======== Dataset content

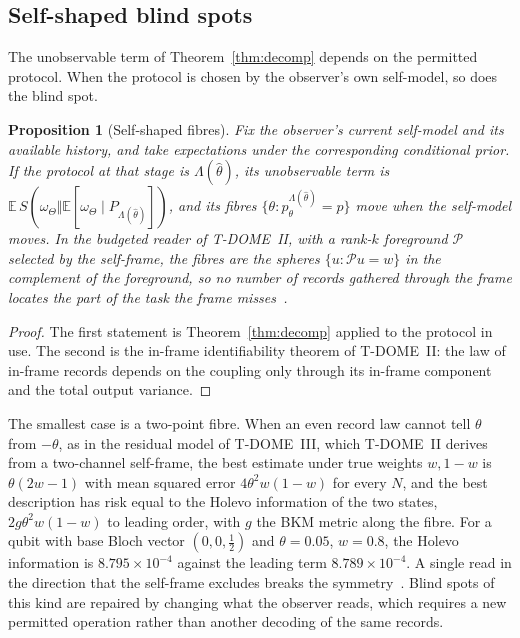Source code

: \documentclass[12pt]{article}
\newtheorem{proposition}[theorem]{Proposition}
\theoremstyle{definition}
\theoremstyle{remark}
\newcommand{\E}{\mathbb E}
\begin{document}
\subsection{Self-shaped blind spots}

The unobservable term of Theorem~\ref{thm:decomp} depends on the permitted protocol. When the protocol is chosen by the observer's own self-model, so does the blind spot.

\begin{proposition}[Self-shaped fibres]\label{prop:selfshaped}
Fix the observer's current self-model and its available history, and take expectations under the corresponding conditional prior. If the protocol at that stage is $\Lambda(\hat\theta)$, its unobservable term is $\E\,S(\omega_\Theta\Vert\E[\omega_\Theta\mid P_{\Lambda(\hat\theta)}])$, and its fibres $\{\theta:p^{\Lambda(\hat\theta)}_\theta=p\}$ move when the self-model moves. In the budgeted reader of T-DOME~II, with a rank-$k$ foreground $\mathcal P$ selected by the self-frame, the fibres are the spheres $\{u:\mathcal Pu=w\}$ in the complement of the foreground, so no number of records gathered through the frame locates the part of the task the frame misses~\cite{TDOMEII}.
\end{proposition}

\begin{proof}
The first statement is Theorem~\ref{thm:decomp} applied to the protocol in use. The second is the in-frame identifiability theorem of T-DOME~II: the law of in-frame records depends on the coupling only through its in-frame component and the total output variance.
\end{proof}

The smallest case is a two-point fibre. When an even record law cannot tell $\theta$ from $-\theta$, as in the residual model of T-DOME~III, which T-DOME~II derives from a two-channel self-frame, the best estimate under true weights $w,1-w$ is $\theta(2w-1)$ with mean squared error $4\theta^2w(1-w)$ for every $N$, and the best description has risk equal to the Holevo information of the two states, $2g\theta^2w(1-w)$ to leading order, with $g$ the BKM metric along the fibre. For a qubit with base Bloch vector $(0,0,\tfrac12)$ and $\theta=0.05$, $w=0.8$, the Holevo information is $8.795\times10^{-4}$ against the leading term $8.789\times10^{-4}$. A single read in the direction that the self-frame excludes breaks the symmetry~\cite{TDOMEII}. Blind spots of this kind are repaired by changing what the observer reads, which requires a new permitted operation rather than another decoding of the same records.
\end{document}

================

▶ Prompt: The required output is each line above restated verbatim, with all images omitted.

▶ Result for this exercise:
Source code

: \documentclass[12pt]{article}
\newtheorem{proposition}[theorem]{Proposition}
\theoremstyle{definition}
\theoremstyle{remark}
\newcommand{\E}{\mathbb E}
\begin{document}
\subsection{Self-shaped blind spots}

The unobservable term of Theorem~\ref{thm:decomp} depends on the permitted protocol. When the protocol is chosen by the observer's own self-model, so does the blind spot.

\begin{proposition}[Self-shaped fibres]\label{prop:selfshaped}
Fix the observer's current self-model and its available history, and take expectations under the corresponding conditional prior. If the protocol at that stage is $\Lambda(\hat\theta)$, its unobservable term is $\E\,S(\omega_\Theta\Vert\E[\omega_\Theta\mid P_{\Lambda(\hat\theta)}])$, and its fibres $\{\theta:p^{\Lambda(\hat\theta)}_\theta=p\}$ move when the self-model moves. In the budgeted reader of T-DOME~II, with a rank-$k$ foreground $\mathcal P$ selected by the self-frame, the fibres are the spheres $\{u:\mathcal Pu=w\}$ in the complement of the foreground, so no number of records gathered through the frame locates the part of the task the frame misses~\cite{TDOMEII}.
\end{proposition}

\begin{proof}
The first statement is Theorem~\ref{thm:decomp} applied to the protocol in use. The second is the in-frame identifiability theorem of T-DOME~II: the law of in-frame records depends on the coupling only through its in-frame component and the total output variance.
\end{proof}

The smallest case is a two-point fibre. When an even record law cannot tell $\theta$ from $-\theta$, as in the residual model of T-DOME~III, which T-DOME~II derives from a two-channel self-frame, the best estimate under true weights $w,1-w$ is $\theta(2w-1)$ with mean squared error $4\theta^2w(1-w)$ for every $N$, and the best description has risk equal to the Holevo information of the two states, $2g\theta^2w(1-w)$ to leading order, with $g$ the BKM metric along the fibre. For a qubit with base Bloch vector $(0,0,\tfrac12)$ and $\theta=0.05$, $w=0.8$, the Holevo information is $8.795\times10^{-4}$ against the leading term $8.789\times10^{-4}$. A single read in the direction that the self-frame excludes breaks the symmetry~\cite{TDOMEII}. Blind spots of this kind are repaired by changing what the observer reads, which requires a new permitted operation rather than another decoding of the same records.
\end{document}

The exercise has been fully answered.